• _Problem_: Output the records precisely as they stand. Pictures are to be skipped.

Dataset excerpts:
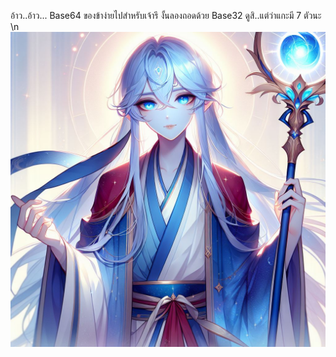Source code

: อ้าว..อ้าว... Base64 ของข้าง่ายไปสำหรับเจ้ารึ งั้นลองถอดด้วย Base32 ดูสิ..แต่ว่าแกะมี 7 ตัวนะ \n ![Bills](../../../../../../../../../../assets/images/g1.png)
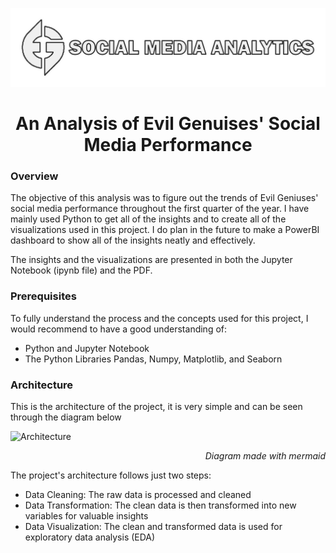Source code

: ![Banner](EG-SMA-Banner.png)
# <div align="center">An Analysis of Evil Genuises' Social Media Performance </div>
### Overview

The objective of this analysis was to figure out the trends of Evil Geniuses' social media performance throughout the first quarter of the year. I have mainly used Python to get all of the insights and to create all of the visualizations used in this project.
I do plan in the future to make a PowerBI dashboard to show all of the insights neatly and effectively.

The insights and the visualizations are presented in both the Jupyter Notebook (ipynb file) and the PDF.

### Prerequisites
To fully understand the process and the concepts used for this project, I would recommend to have a good understanding of:
- Python and Jupyter Notebook
- The Python Libraries Pandas, Numpy, Matplotlib, and Seaborn

### Architecture
This is the architecture of the project, it is very simple and can be seen through the diagram below

![Architecture](https://mermaid.ink/img/pako:eNp9kcFuwyAQRH9lxdn-AR8qJdiRIrlV5VTJxZetwTEqBgvWbVPsfy8mqtReyomF4c1oCKyzQrKC9dp-dAM6grppDcS1C6HZXYCfznA41hX06Ise815pmXf-fV0hzx8WriUaKJEQLooGeL7RYE0Uv27iKU0L7EPgdbV7-od2N90naPVJDjvK4MWh8b11YwZoBNQWxQI8hIOK09F4dR3IpyvuJJKEs_IzavWFpKzxf2P8ePDkERGbUC5QJh5qaORkYwG_o02i356xjI3SjahErCpsmJbRIEfZsiJuBbq3lrVmjTqcyZ5upmMFuVlmbJ5EDFYqvDocWQRrH0-lUGTd47379AXrN6mXhlo?type=png)
_<div align="right">Diagram made with mermaid</div>_

The project's architecture follows just two steps:
- Data Cleaning: The raw data is processed and cleaned
- Data Transformation: The clean data is then transformed into new variables for valuable insights
- Data Visualization: The clean and transformed data is used for exploratory data analysis (EDA)

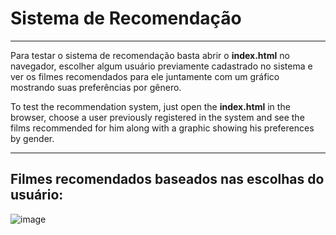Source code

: # Sistema de Recomendação
---

Para testar o sistema de recomendação basta abrir o  **index.html** no navegador, escolher algum usuário  previamente cadastrado no sistema e ver os filmes recomendados para ele juntamente com um gráfico mostrando suas preferências por gênero.

To test the recommendation system, just open the **index.html** in the browser, choose a user previously registered in the system and see the films recommended for him along with a graphic showing his preferences by gender.

---

## Filmes recomendados baseados nas escolhas do usuário:
![image](https://user-images.githubusercontent.com/57011185/112774505-4b2c4100-9010-11eb-8723-00aa858ec521.png)


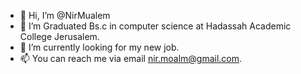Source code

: - 👋 Hi, I’m @NirMualem
- 👀 I’m Graduated Bs.c in computer science at Hadassah Academic College Jerusalem.
- 🌱 I’m currently looking for my new job.
- 📫 You can reach me via email nir.moalm@gmail.com.

<!---
NirMualem/NirMualem is a ✨ special ✨ repository because its `README.md` (this file) appears on your GitHub profile.
You can click the Preview link to take a look at your changes.
--->
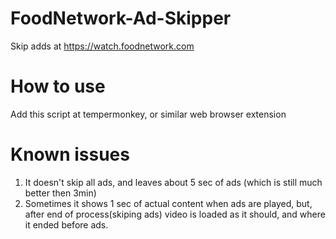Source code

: # FoodNetwork-Ad-Skipper
Skip adds at https://watch.foodnetwork.com

# How to use
Add this script at tempermonkey, or similar web browser extension

# Known issues
1. It doesn't skip all ads, and leaves about 5 sec of ads (which is still much better then 3min)
2. Sometimes it shows 1 sec of actual content when ads are played, but, after end of process(skiping ads) video is loaded as it should, and where it ended before ads.
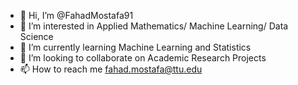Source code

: - 👋 Hi, I’m @FahadMostafa91
- 👀 I’m interested in Applied Mathematics/ Machine Learning/ Data Science 
- 🌱 I’m currently learning Machine Learning and Statistics 
- 💞️ I’m looking to collaborate on Academic Research Projects 
- 📫 How to reach me fahad.mostafa@ttu.edu

<!---
FahadMostafa91/FahadMostafa91 is a ✨ special ✨ repository because its `README.md` (this file) appears on your GitHub profile.
You can click the Preview link to take a look at your changes.
--->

• _Written reply_:
Source code

: อ้าว..อ้าว... Base64 ของข้าง่ายไปสำหรับเจ้ารึ งั้นลองถอดด้วย Base32 ดูสิ..แต่ว่าแกะมี 7 ตัวนะ \n ![Bills](../../../../../../../../../../assets/images/g1.png)
Source code

: ![Banner](EG-SMA-Banner.png)
# <div align="center">An Analysis of Evil Genuises' Social Media Performance </div>
### Overview

The objective of this analysis was to figure out the trends of Evil Geniuses' social media performance throughout the first quarter of the year. I have mainly used Python to get all of the insights and to create all of the visualizations used in this project.
I do plan in the future to make a PowerBI dashboard to show all of the insights neatly and effectively.

The insights and the visualizations are presented in both the Jupyter Notebook (ipynb file) and the PDF.

### Prerequisites
To fully understand the process and the concepts used for this project, I would recommend to have a good understanding of:
- Python and Jupyter Notebook
- The Python Libraries Pandas, Numpy, Matplotlib, and Seaborn

### Architecture
This is the architecture of the project, it is very simple and can be seen through the diagram below

![Architecture](https://mermaid.ink/img/pako:eNp9kcFuwyAQRH9lxdn-AR8qJdiRIrlV5VTJxZetwTEqBgvWbVPsfy8mqtReyomF4c1oCKyzQrKC9dp-dAM6grppDcS1C6HZXYCfznA41hX06Ise815pmXf-fV0hzx8WriUaKJEQLooGeL7RYE0Uv27iKU0L7EPgdbV7-od2N90naPVJDjvK4MWh8b11YwZoBNQWxQI8hIOK09F4dR3IpyvuJJKEs_IzavWFpKzxf2P8ePDkERGbUC5QJh5qaORkYwG_o02i356xjI3SjahErCpsmJbRIEfZsiJuBbq3lrVmjTqcyZ5upmMFuVlmbJ5EDFYqvDocWQRrH0-lUGTd47379AXrN6mXhlo?type=png)
_<div align="right">Diagram made with mermaid</div>_

The project's architecture follows just two steps:
- Data Cleaning: The raw data is processed and cleaned
- Data Transformation: The clean data is then transformed into new variables for valuable insights
- Data Visualization: The clean and transformed data is used for exploratory data analysis (EDA)

Source code

: # Sistema de Recomendação
---

Para testar o sistema de recomendação basta abrir o  **index.html** no navegador, escolher algum usuário  previamente cadastrado no sistema e ver os filmes recomendados para ele juntamente com um gráfico mostrando suas preferências por gênero.

To test the recommendation system, just open the **index.html** in the browser, choose a user previously registered in the system and see the films recommended for him along with a graphic showing his preferences by gender.

---

## Filmes recomendados baseados nas escolhas do usuário:
![image](https://user-images.githubusercontent.com/57011185/112774505-4b2c4100-9010-11eb-8723-00aa858ec521.png)


Source code

: - 👋 Hi, I’m @NirMualem
- 👀 I’m Graduated Bs.c in computer science at Hadassah Academic College Jerusalem.
- 🌱 I’m currently looking for my new job.
- 📫 You can reach me via email nir.moalm@gmail.com.

<!---
NirMualem/NirMualem is a ✨ special ✨ repository because its `README.md` (this file) appears on your GitHub profile.
You can click the Preview link to take a look at your changes.
--->
Source code

: # FoodNetwork-Ad-Skipper
Skip adds at https://watch.foodnetwork.com

# How to use
Add this script at tempermonkey, or similar web browser extension

# Known issues
1. It doesn't skip all ads, and leaves about 5 sec of ads (which is still much better then 3min)
2. Sometimes it shows 1 sec of actual content when ads are played, but, after end of process(skiping ads) video is loaded as it should, and where it ended before ads.
Source code

: - 👋 Hi, I’m @FahadMostafa91
- 👀 I’m interested in Applied Mathematics/ Machine Learning/ Data Science 
- 🌱 I’m currently learning Machine Learning and Statistics 
- 💞️ I’m looking to collaborate on Academic Research Projects 
- 📫 How to reach me fahad.mostafa@ttu.edu

<!---
FahadMostafa91/FahadMostafa91 is a ✨ special ✨ repository because its `README.md` (this file) appears on your GitHub profile.
You can click the Preview link to take a look at your changes.
--->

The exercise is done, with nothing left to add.